● Record extracts
# # # #

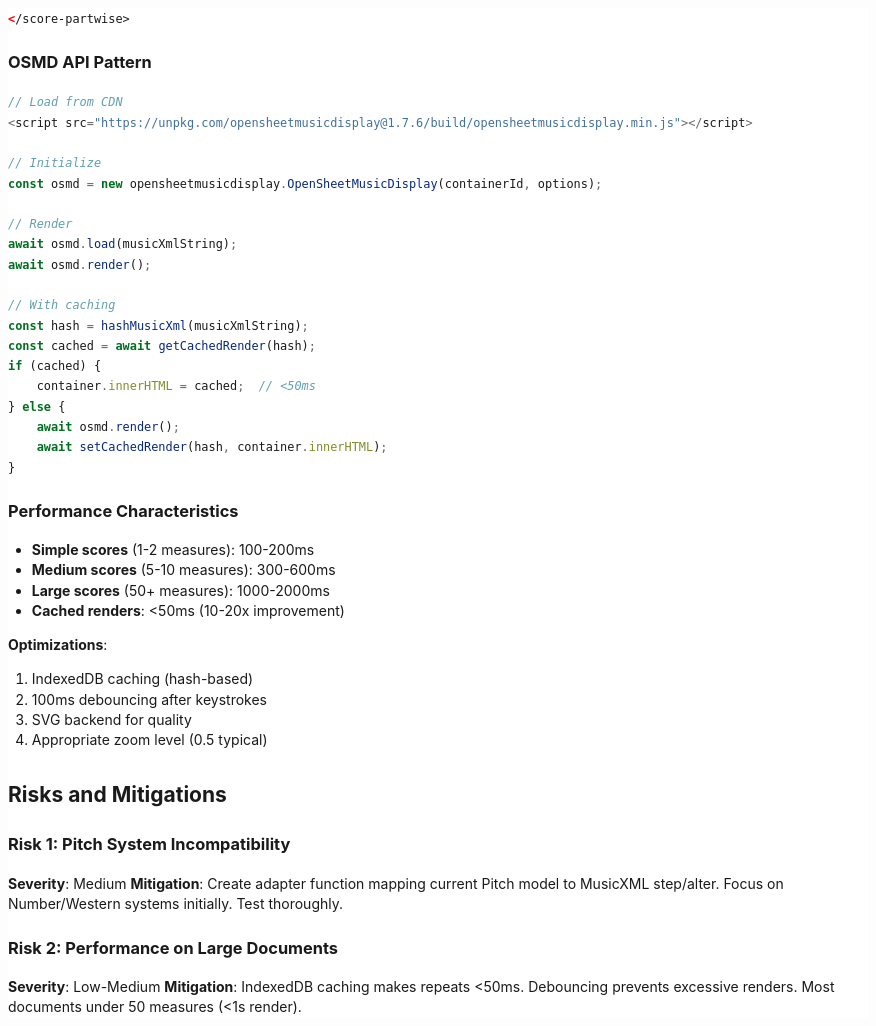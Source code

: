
 ```xml
</score-partwise>
```

### OSMD API Pattern

```javascript
// Load from CDN
<script src="https://unpkg.com/opensheetmusicdisplay@1.7.6/build/opensheetmusicdisplay.min.js"></script>

// Initialize
const osmd = new opensheetmusicdisplay.OpenSheetMusicDisplay(containerId, options);

// Render
await osmd.load(musicXmlString);
await osmd.render();

// With caching
const hash = hashMusicXml(musicXmlString);
const cached = await getCachedRender(hash);
if (cached) {
    container.innerHTML = cached;  // <50ms
} else {
    await osmd.render();
    await setCachedRender(hash, container.innerHTML);
}
```

### Performance Characteristics

- **Simple scores** (1-2 measures): 100-200ms
- **Medium scores** (5-10 measures): 300-600ms
- **Large scores** (50+ measures): 1000-2000ms
- **Cached renders**: <50ms (10-20x improvement)

**Optimizations**:
1. IndexedDB caching (hash-based)
2. 100ms debouncing after keystrokes
3. SVG backend for quality
4. Appropriate zoom level (0.5 typical)

## Risks and Mitigations

### Risk 1: Pitch System Incompatibility
**Severity**: Medium
**Mitigation**: Create adapter function mapping current Pitch model to MusicXML step/alter. Focus on Number/Western systems initially. Test thoroughly.

### Risk 2: Performance on Large Documents
**Severity**: Low-Medium
**Mitigation**: IndexedDB caching makes repeats <50ms. Debouncing prevents excessive renders. Most documents under 50 measures (<1s render).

# # # #

● Instructions to follow
Leave every image out and retype the entries above word for word.

● Answer to the problem
Source code

:
 ```xml
</score-partwise>
```

### OSMD API Pattern

```javascript
// Load from CDN
<script src="https://unpkg.com/opensheetmusicdisplay@1.7.6/build/opensheetmusicdisplay.min.js"></script>

// Initialize
const osmd = new opensheetmusicdisplay.OpenSheetMusicDisplay(containerId, options);

// Render
await osmd.load(musicXmlString);
await osmd.render();

// With caching
const hash = hashMusicXml(musicXmlString);
const cached = await getCachedRender(hash);
if (cached) {
    container.innerHTML = cached;  // <50ms
} else {
    await osmd.render();
    await setCachedRender(hash, container.innerHTML);
}
```

### Performance Characteristics

- **Simple scores** (1-2 measures): 100-200ms
- **Medium scores** (5-10 measures): 300-600ms
- **Large scores** (50+ measures): 1000-2000ms
- **Cached renders**: <50ms (10-20x improvement)

**Optimizations**:
1. IndexedDB caching (hash-based)
2. 100ms debouncing after keystrokes
3. SVG backend for quality
4. Appropriate zoom level (0.5 typical)

## Risks and Mitigations

### Risk 1: Pitch System Incompatibility
**Severity**: Medium
**Mitigation**: Create adapter function mapping current Pitch model to MusicXML step/alter. Focus on Number/Western systems initially. Test thoroughly.

### Risk 2: Performance on Large Documents
**Severity**: Low-Medium
**Mitigation**: IndexedDB caching makes repeats <50ms. Debouncing prevents excessive renders. Most documents under 50 measures (<1s render).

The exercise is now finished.